It compares the refrerences exactly as if you had used the == operator. That means that the references must be pointing to the same instance. Object.equals() is not used.
Actually, it does not compare prev and newValue!
Instead it compares the value stored within stats to prev and only when those are the same, it updates the value stored within stats to newValue. As said above it uses the equals operator (==) to do so. This means that anly when prev is pointing to the same object as is stored in stats will stats be updated.
It simply checks the object reference equality (aka ==), so if object reference held by AtomicReference had changed after you got the reference, it won't change the reference, so you'll have to start over.
Following are some of the source code of AtomicReference. AtomicReference refers to an object reference. This reference is a volatile member variable in the AtomicReference instance as below.
private volatile V value;
get() simply returns the latest value of the variable (as volatiles do in a "happens before" manner).
public final V get()
Following is the most important method of AtomicReference.
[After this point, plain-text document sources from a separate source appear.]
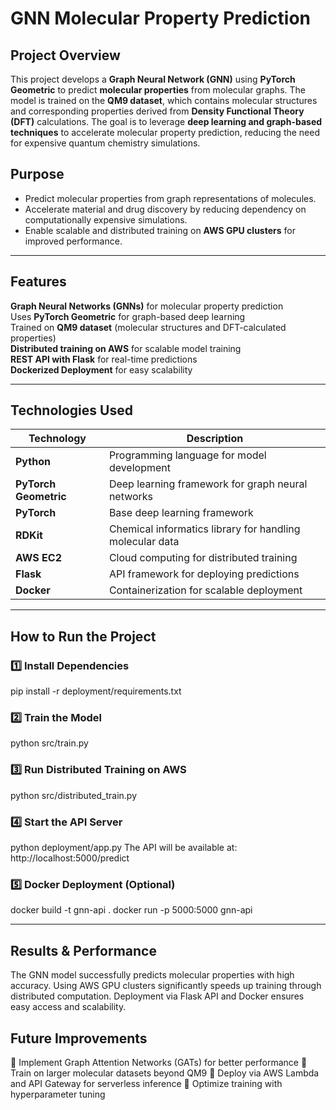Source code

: 
# GNN Molecular Property Prediction

## Project Overview
This project develops a **Graph Neural Network (GNN)** using **PyTorch Geometric** to predict **molecular properties** from molecular graphs. The model is trained on the **QM9 dataset**, which contains molecular structures and corresponding properties derived from **Density Functional Theory (DFT)** calculations. The goal is to leverage **deep learning and graph-based techniques** to accelerate molecular property prediction, reducing the need for expensive quantum chemistry simulations.

## Purpose
- Predict molecular properties from graph representations of molecules.
- Accelerate material and drug discovery by reducing dependency on computationally expensive simulations.
- Enable scalable and distributed training on **AWS GPU clusters** for improved performance.

---

## Features
**Graph Neural Networks (GNNs)** for molecular property prediction  
Uses **PyTorch Geometric** for graph-based deep learning  
Trained on **QM9 dataset** (molecular structures and DFT-calculated properties)  
**Distributed training on AWS** for scalable model training  
**REST API with Flask** for real-time predictions  
**Dockerized Deployment** for easy scalability  

---

## Technologies Used
| Technology  | Description |
|-------------|------------|
| **Python** | Programming language for model development |
| **PyTorch Geometric** | Deep learning framework for graph neural networks |
| **PyTorch** | Base deep learning framework |
| **RDKit** | Chemical informatics library for handling molecular data |
| **AWS EC2** | Cloud computing for distributed training |
| **Flask** | API framework for deploying predictions |
| **Docker** | Containerization for scalable deployment |



---

## How to Run the Project

### 1️⃣ **Install Dependencies**
pip install -r deployment/requirements.txt
### 2️⃣ Train the Model
python src/train.py
### 3️⃣ Run Distributed Training on AWS
python src/distributed_train.py
### 4️⃣ Start the API Server
python deployment/app.py
The API will be available at: http://localhost:5000/predict

### 5️⃣ Docker Deployment (Optional)
docker build -t gnn-api .
docker run -p 5000:5000 gnn-api

---

## Results & Performance
The GNN model successfully predicts molecular properties with high accuracy.
Using AWS GPU clusters significantly speeds up training through distributed computation.
Deployment via Flask API and Docker ensures easy access and scalability.

## Future Improvements
🔹 Implement Graph Attention Networks (GATs) for better performance
🔹 Train on larger molecular datasets beyond QM9
🔹 Deploy via AWS Lambda and API Gateway for serverless inference
🔹 Optimize training with hyperparameter tuning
public final boolean compareAndSet(V expect, V update) {
return unsafe.compareAndSwapObject(this, valueOffset, expect, update);
}
The compareAndSet(expect,update) method calls the compareAndSwapObject() method of the unsafe class of Java. This method call of unsafe invokes the native call, which invokes a single instruction to the processor. "expect" and "update" each reference an object.
If and only if the AtomicReference instance member variable "value" refers to the same object is referred to by "expect", "update" is assigned to this instance variable now, and "true" is returned. Or else, false is returned. The whole thing is done atomically. No other thread can intercept in between. As this is a single processor operation (magic of modern computer architecture), it's often faster than using a synchronized block. But remember that when multiple variables need to be updated atomically, AtomicReference won't help.
I would like to add a full fledged running code, which can be run in eclipse. It would clear many confusion. Here 22 users (MyTh threads) are trying to book 20 seats. Following is the code snippet followed by the full code.
Code snippet where 22 users are trying to book 20 seats.
for (int i = 0; i < 20; i++) {// 20 seats
seats.add(new AtomicReference<Integer>());
}
Thread[] ths = new Thread[22];// 22 users
for (int i = 0; i < ths.length; i++) {
ths[i] = new MyTh(seats, i);
ths[i].start();
}
Following is the github link for those who wants to see the running full code which is small and concise.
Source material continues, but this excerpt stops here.